▶ _Stored data_:
____________________
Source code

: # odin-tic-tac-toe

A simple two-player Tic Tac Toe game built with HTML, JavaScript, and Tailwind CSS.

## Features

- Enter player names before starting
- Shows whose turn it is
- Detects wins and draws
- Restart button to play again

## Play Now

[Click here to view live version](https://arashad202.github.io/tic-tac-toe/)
____________________
▶ _PROBLEM DETAILS_: Print exactly the lines above, starting at the line that contains "A simple two-player" and ending with the last line of the records, both included.

▶ _ANSWER BOX_:
A simple two-player Tic Tac Toe game built with HTML, JavaScript, and Tailwind CSS.

## Features

- Enter player names before starting
- Shows whose turn it is
- Detects wins and draws
- Restart button to play again

## Play Now

[Click here to view live version](https://arashad202.github.io/tic-tac-toe/)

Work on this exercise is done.